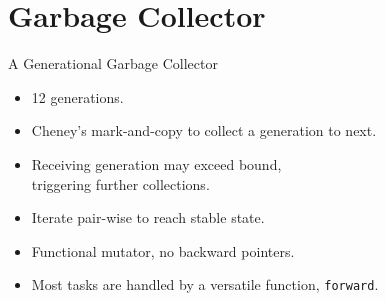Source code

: \documentclass[professionalfonts, xcolor=table]{beamer}
\begin{document}
\section{Garbage Collector}

\begin{frame}{A Generational Garbage Collector}
  \begin{itemize}
  \item 12 generations.
  \item Cheney's mark-and-copy to collect a generation to next.
  \item Receiving generation may exceed bound,\\ triggering further
    collections.
  \item Iterate pair-wise to reach stable state.
  \item Functional mutator, no backward pointers.
  \item Most tasks are handled by a versatile function, \texttt{forward}.
  \end{itemize}
\end{frame}
\end{document}
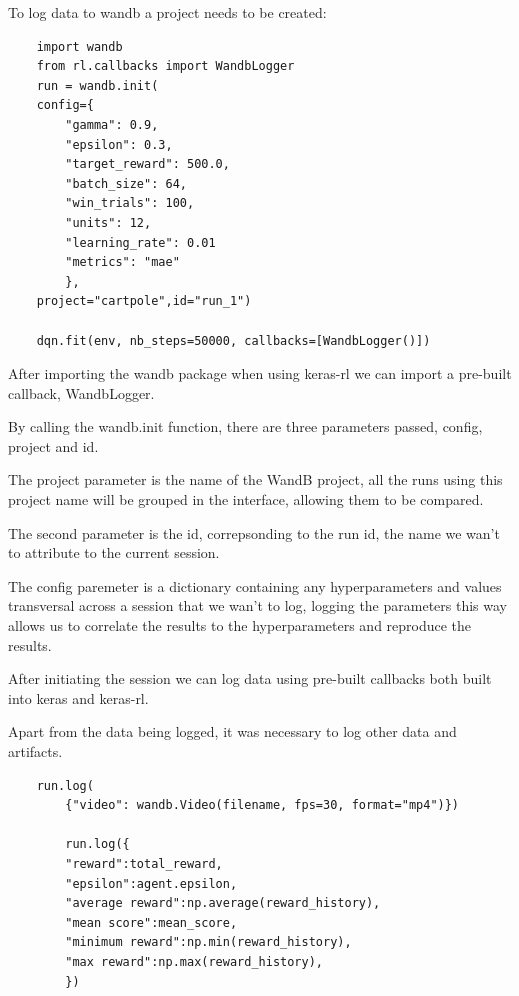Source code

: To log data to wandb a project needs to be created:

\lstset{language=Python}
\lstset{frame=lines}
\lstset{basicstyle=\footnotesize}
\begin{lstlisting}
    import wandb
    from rl.callbacks import WandbLogger
    run = wandb.init(
    config={
        "gamma": 0.9, 
        "epsilon": 0.3,
        "target_reward": 500.0,
        "batch_size": 64,
        "win_trials": 100,
        "units": 12,
        "learning_rate": 0.01
        "metrics": "mae"
        },
    project="cartpole",id="run_1")
    
    dqn.fit(env, nb_steps=50000, callbacks=[WandbLogger()])
\end{lstlisting}

After importing the wandb package when using keras-rl we can import a pre-built callback, WandbLogger.

By calling the wandb.init function, there are three parameters passed, config, project and id.

The project parameter is the name of the WandB project, all the runs using this project name will be grouped in the interface, allowing them to be compared. 

The second parameter is the id, correpsonding to the run id, the name we wan't to attribute to the current session. 

The config paremeter is a dictionary containing any hyperparameters and values transversal across a session that we wan't to log, logging the parameters this way allows us to correlate the results to the hyperparameters and reproduce the results.

After initiating the session we can log data using pre-built callbacks both built into keras and keras-rl.

Apart from the data being logged, it was necessary to log other data and artifacts.

\lstset{language=Python}
\lstset{frame=lines}
\lstset{basicstyle=\footnotesize}
\begin{lstlisting}
    run.log(
        {"video": wandb.Video(filename, fps=30, format="mp4")})
    
        run.log({
        "reward":total_reward,
        "epsilon":agent.epsilon,
        "average reward":np.average(reward_history),
        "mean score":mean_score,
        "minimum reward":np.min(reward_history),
        "max reward":np.max(reward_history),
        })
\end{lstlisting}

EXERCISE PROMPT. Count the lines in the entries above that include the string "Collector", then give only that figure.

TASK RESPONSE. 2